» TASK DESCRIPTION:
Below are the records; copy out every line that holds the word "thiết".

» DATA SUPPLIED:
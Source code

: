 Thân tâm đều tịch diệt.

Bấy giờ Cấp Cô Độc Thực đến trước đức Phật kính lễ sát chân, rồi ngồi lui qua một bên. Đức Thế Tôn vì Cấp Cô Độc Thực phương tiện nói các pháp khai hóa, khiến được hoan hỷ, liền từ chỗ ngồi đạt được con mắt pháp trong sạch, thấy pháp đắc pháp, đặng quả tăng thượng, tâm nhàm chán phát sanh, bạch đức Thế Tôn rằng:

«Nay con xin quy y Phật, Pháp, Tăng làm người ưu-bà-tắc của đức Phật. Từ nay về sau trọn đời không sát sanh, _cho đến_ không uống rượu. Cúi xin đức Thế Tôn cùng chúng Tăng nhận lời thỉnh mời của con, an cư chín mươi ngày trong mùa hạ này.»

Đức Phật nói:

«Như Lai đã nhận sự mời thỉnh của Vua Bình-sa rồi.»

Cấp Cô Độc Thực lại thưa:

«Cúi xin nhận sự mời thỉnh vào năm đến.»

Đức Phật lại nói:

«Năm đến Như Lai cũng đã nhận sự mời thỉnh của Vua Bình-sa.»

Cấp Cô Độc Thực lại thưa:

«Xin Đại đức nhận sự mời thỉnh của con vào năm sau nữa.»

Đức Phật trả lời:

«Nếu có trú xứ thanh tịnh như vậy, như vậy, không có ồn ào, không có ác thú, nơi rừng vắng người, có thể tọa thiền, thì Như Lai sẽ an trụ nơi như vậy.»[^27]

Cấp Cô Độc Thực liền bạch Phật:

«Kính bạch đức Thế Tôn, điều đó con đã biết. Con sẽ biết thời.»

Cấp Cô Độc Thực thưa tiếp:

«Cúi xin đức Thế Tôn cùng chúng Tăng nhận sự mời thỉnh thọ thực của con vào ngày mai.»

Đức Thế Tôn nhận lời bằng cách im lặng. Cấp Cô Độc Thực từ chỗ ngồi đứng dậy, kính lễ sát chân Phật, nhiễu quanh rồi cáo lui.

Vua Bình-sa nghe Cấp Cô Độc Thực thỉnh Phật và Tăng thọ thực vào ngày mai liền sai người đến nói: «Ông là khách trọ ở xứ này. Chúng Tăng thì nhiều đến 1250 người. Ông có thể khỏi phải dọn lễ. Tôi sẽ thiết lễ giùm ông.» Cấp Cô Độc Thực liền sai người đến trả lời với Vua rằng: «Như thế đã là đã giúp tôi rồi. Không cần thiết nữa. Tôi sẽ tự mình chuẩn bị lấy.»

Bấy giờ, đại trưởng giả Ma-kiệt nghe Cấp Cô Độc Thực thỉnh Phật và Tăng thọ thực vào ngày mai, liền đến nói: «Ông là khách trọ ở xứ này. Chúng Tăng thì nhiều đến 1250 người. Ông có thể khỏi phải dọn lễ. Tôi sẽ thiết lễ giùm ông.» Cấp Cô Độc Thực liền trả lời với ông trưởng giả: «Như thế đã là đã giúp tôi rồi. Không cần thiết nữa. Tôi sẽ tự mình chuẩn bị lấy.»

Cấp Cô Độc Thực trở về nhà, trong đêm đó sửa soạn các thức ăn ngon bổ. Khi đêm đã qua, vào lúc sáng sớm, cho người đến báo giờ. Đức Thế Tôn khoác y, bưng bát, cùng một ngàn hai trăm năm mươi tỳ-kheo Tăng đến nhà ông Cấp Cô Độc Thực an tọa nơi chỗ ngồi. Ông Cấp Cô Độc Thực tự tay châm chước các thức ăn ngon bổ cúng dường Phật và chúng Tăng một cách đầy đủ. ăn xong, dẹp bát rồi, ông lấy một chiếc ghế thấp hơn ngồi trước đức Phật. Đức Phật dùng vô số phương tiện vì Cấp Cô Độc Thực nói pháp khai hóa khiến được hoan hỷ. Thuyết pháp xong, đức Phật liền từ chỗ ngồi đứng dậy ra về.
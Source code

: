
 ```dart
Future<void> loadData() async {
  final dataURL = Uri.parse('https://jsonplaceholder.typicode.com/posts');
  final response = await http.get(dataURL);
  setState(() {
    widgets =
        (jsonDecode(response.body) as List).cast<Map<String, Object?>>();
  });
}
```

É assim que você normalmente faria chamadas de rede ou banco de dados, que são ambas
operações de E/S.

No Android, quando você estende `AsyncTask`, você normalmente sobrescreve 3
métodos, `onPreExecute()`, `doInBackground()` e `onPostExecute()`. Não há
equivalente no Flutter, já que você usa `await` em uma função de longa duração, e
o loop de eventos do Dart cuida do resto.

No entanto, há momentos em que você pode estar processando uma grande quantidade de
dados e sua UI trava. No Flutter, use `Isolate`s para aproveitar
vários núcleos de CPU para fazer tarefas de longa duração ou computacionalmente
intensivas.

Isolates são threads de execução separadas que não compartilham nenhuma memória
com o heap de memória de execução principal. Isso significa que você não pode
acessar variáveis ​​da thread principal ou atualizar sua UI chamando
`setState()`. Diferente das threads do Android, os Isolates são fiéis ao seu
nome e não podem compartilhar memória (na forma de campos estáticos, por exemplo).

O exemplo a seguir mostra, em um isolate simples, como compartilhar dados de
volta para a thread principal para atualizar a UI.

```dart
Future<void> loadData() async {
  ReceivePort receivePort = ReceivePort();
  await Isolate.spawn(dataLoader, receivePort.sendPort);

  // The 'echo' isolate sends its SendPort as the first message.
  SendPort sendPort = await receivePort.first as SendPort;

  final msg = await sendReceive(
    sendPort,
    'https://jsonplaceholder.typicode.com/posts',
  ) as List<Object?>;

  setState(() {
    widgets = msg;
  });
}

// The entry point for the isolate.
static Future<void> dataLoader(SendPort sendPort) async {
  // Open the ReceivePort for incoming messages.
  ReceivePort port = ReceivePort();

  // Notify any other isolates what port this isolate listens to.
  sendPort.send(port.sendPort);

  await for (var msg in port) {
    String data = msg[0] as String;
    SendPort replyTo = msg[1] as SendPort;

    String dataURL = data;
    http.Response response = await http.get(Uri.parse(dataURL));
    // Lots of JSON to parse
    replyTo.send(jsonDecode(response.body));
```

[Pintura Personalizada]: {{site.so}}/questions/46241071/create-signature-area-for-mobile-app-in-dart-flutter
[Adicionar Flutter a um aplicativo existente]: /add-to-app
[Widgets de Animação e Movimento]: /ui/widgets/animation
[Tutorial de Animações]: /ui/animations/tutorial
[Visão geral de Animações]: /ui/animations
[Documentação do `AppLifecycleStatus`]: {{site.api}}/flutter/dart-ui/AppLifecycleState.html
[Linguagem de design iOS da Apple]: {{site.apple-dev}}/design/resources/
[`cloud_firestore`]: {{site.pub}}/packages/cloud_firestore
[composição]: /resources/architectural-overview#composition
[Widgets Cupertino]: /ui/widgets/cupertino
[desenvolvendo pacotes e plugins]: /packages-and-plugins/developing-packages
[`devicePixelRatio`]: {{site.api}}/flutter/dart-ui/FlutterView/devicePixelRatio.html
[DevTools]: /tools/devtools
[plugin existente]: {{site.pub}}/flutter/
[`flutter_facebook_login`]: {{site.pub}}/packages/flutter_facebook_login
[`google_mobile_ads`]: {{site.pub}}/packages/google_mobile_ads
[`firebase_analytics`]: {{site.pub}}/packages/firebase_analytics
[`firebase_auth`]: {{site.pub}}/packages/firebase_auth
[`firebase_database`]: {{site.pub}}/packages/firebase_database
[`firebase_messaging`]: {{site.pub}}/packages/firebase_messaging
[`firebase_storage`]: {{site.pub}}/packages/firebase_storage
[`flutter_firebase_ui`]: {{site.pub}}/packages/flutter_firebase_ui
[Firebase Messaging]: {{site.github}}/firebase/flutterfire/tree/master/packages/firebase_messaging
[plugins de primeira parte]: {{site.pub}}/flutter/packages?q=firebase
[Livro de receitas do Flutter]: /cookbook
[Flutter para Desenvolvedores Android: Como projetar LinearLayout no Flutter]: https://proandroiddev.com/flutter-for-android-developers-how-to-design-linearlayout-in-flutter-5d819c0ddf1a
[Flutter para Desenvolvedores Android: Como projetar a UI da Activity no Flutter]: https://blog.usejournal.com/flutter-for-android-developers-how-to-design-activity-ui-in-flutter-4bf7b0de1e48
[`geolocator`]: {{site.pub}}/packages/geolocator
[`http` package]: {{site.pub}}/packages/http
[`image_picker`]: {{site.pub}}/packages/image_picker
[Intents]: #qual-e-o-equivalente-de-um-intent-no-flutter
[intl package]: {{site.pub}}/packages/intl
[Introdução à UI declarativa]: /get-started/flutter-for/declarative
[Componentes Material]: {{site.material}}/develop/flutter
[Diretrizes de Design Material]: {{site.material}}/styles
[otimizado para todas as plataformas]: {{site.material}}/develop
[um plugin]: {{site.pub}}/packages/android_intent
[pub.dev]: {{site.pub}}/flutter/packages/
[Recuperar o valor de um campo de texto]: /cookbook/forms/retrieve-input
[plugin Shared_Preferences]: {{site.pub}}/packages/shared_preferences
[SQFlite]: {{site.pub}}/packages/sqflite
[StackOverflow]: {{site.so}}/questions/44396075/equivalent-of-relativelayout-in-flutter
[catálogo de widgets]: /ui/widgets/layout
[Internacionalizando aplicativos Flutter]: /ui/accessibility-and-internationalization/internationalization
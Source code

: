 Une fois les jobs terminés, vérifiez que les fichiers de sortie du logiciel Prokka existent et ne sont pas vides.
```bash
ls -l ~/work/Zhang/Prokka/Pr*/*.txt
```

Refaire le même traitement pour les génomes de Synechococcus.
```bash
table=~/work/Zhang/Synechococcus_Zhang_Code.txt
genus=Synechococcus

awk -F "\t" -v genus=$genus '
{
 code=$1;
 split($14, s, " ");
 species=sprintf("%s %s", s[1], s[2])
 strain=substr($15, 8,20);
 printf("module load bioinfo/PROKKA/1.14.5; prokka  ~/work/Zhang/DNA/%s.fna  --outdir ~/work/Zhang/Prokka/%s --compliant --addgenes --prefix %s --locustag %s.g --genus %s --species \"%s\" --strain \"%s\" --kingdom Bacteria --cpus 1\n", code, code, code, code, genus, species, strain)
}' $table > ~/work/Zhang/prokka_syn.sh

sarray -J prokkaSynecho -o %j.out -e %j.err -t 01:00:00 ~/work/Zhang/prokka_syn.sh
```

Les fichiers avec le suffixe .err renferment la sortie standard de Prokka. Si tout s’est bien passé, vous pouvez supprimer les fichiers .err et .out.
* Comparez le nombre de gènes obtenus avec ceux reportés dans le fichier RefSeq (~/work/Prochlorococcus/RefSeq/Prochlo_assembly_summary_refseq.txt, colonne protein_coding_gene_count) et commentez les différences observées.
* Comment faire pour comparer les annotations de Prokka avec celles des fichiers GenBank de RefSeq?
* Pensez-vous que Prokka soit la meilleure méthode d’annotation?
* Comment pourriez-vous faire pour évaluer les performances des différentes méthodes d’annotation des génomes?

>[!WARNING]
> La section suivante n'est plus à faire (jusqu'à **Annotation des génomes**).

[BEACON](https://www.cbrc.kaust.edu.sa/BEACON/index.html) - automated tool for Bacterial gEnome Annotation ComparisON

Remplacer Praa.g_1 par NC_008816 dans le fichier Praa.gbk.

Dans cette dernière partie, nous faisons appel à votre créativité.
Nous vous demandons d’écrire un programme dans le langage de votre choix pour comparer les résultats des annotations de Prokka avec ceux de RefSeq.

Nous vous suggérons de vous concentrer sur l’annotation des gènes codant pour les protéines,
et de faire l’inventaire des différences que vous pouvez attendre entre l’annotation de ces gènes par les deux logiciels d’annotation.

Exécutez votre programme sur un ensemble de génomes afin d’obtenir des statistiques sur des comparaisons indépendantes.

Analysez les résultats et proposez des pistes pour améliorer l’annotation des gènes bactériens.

» SOLVED EXERCISE:
Vua Bình-sa nghe Cấp Cô Độc Thực thỉnh Phật và Tăng thọ thực vào ngày mai liền sai người đến nói: «Ông là khách trọ ở xứ này. Chúng Tăng thì nhiều đến 1250 người. Ông có thể khỏi phải dọn lễ. Tôi sẽ thiết lễ giùm ông.» Cấp Cô Độc Thực liền sai người đến trả lời với Vua rằng: «Như thế đã là đã giúp tôi rồi. Không cần thiết nữa. Tôi sẽ tự mình chuẩn bị lấy.»
Bấy giờ, đại trưởng giả Ma-kiệt nghe Cấp Cô Độc Thực thỉnh Phật và Tăng thọ thực vào ngày mai, liền đến nói: «Ông là khách trọ ở xứ này. Chúng Tăng thì nhiều đến 1250 người. Ông có thể khỏi phải dọn lễ. Tôi sẽ thiết lễ giùm ông.» Cấp Cô Độc Thực liền trả lời với ông trưởng giả: «Như thế đã là đã giúp tôi rồi. Không cần thiết nữa. Tôi sẽ tự mình chuẩn bị lấy.»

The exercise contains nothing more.